La Gamaa Islamiya, responsable de numerosos atentados terroristas en la década de 1990 hasta que renunció a la violencia en 2003, se desvinculó del atentado del pasado jueves e insistió en que su opción por la vía pacifica es definitiva.

Abdesalam consideró que la visión antidemócrata de los movimientos yihadistas es "muy extremista", y señaló que su grupo ve en la democracia un mecanismo de gestión modificable para adecuarlo al islam, porque en esa religión no existe un modelo fijo de Gobierno.

La analista de asuntos militares Iman Ragab, del influyente Centro Al Ahram de Estudios Políticos y Estratégicos, también opina que la escalada de la violencia en el Sinaí es una reacción a la caída de Mursi.

Ragab señaló a Efe que "pese a la diferencia ideológica entre la Hermandad y los yihadistas, unen su actuación cuando ven un enemigo común", aunque descartó que existan lazos orgánicos entre esos movimientos.

Sin embargo, el analista en el mismo centro de estudios Mohamed Aiz al Arab discrepa de esa opinión y desvincula la destitución de Mursi del aumento de ataques terroristas.

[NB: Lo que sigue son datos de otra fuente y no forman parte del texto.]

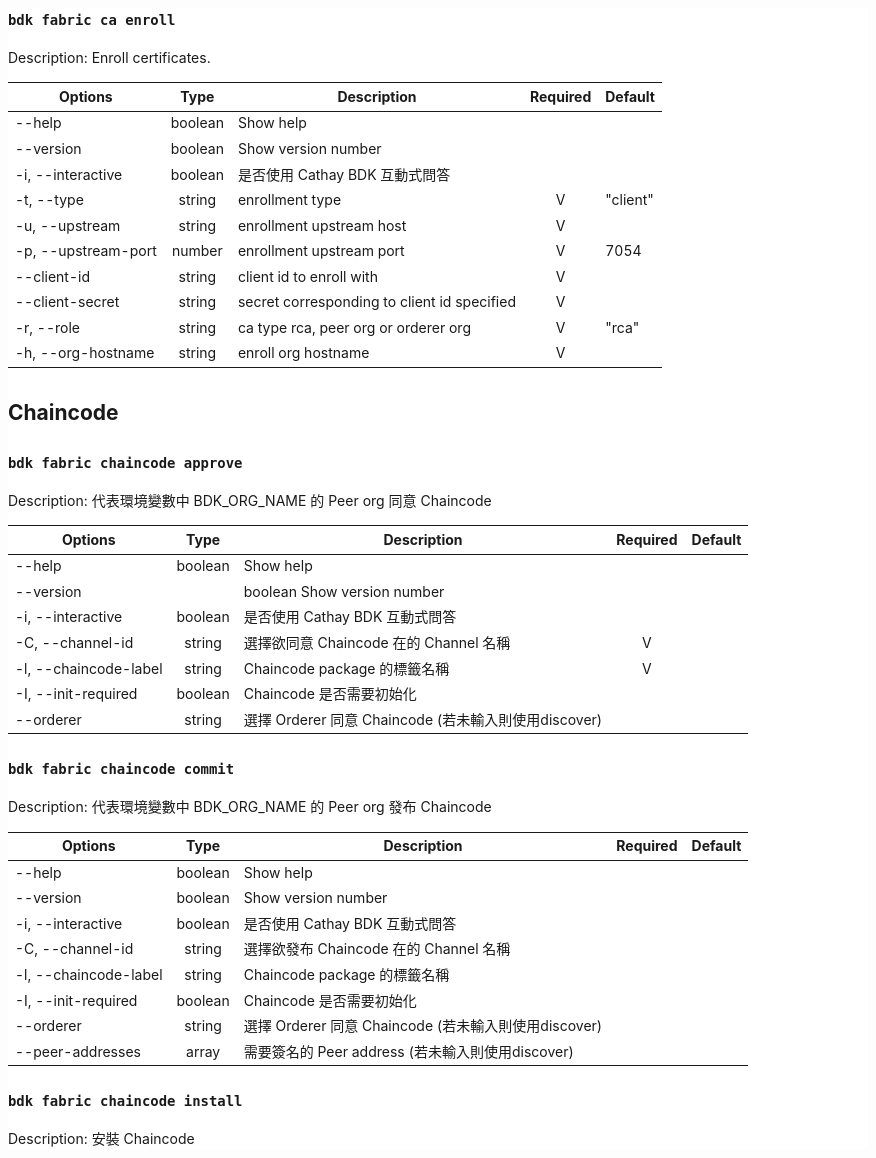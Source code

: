### `bdk fabric ca enroll`

Description: Enroll certificates.

|       Options       |  Type   |                 Description                 | Required | Default  |
| ------------------- | :-----: | ------------------------------------------- | :------: | -------- |
| --help              | boolean | Show help                                   |          |          |
| --version           | boolean | Show version number                         |          |          |
| -i, --interactive   | boolean | 是否使用 Cathay BDK 互動式問答              |          |          |
| -t, --type          | string  | enrollment type                             |    V     | "client" |
| -u, --upstream      | string  | enrollment upstream host                    |    V     |          |
| -p, --upstream-port | number  | enrollment upstream port                    |    V     | 7054     |
| --client-id         | string  | client id to enroll with                    |    V     |          |
| --client-secret     | string  | secret corresponding to client id specified |    V     |          |
| -r, --role          | string  | ca type rca, peer org or orderer org        |    V     | "rca"    |
| -h, --org-hostname  | string  | enroll org hostname                         |    V     |          |

## Chaincode

### `bdk fabric chaincode approve`

Description: 代表環境變數中 BDK_ORG_NAME 的 Peer org 同意 Chaincode

|        Options        |  Type   |                      Description                      | Required | Default |
| --------------------- | :-----: | ----------------------------------------------------- | :------: | ------- |
| --help                | boolean | Show help                                             |          |         |
| --version             |         | boolean Show version number                           |          |         |
| -i, --interactive     | boolean | 是否使用 Cathay BDK 互動式問答                        |          |         |
| -C, --channel-id      | string  | 選擇欲同意 Chaincode 在的 Channel 名稱                |    V     |         |
| -l, --chaincode-label | string  | Chaincode package 的標籤名稱                          |    V     |         |
| -I, --init-required   | boolean | Chaincode 是否需要初始化                              |          |         |
| --orderer             | string  | 選擇 Orderer 同意 Chaincode  (若未輸入則使用discover) |          |         |

### `bdk fabric chaincode commit`

Description: 代表環境變數中 BDK_ORG_NAME 的 Peer org 發布 Chaincode

|        Options        |  Type   |                     Description                      | Required | Default |
| --------------------- | :-----: | ---------------------------------------------------- | :------: | ------- |
| --help                | boolean | Show help                                            |          |         |
| --version             | boolean | Show version number                                  |          |         |
| -i, --interactive     | boolean | 是否使用 Cathay BDK 互動式問答                       |          |         |
| -C, --channel-id      | string  | 選擇欲發布 Chaincode 在的 Channel 名稱               |          |         |
| -l, --chaincode-label | string  | Chaincode package 的標籤名稱                         |          |         |
| -I, --init-required   | boolean | Chaincode 是否需要初始化                             |          |         |
| --orderer             | string  | 選擇 Orderer 同意 Chaincode (若未輸入則使用discover) |          |         |
| --peer-addresses      |  array  | 需要簽名的 Peer address (若未輸入則使用discover)     |          |         |

### `bdk fabric chaincode install`

Description: 安裝 Chaincode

Para Aiz al Arab, ese fenómeno tiene más que ver con la liberación, durante el mandato de Mursi, de presos yihadistas, con el descontrol en las fronteras, y con el ambiente global en la región, en referencia a la guerra siria, a la caída de Gadafi en Libia y a la situación en Gaza.

Añadió que son los islamistas quienes utilizan mal la democracia, porque, en su opinión, la aprovechan para llegar al poder, como lo hicieron los Hermanos Musulmanes, y luego intentan dominar el Estado y monopolizar la riqueza.

Mientras los yihadistas se aferran a la violencia y al rechazo a la democracia, refuerzan de esa forma el argumento que las actuales autoridades egipcias, tuteladas por el Ejército, utilizan para aplastarlos, alejando así una solución política al margen de la militar, como ya ocurrió con la Gamaa Islamiya.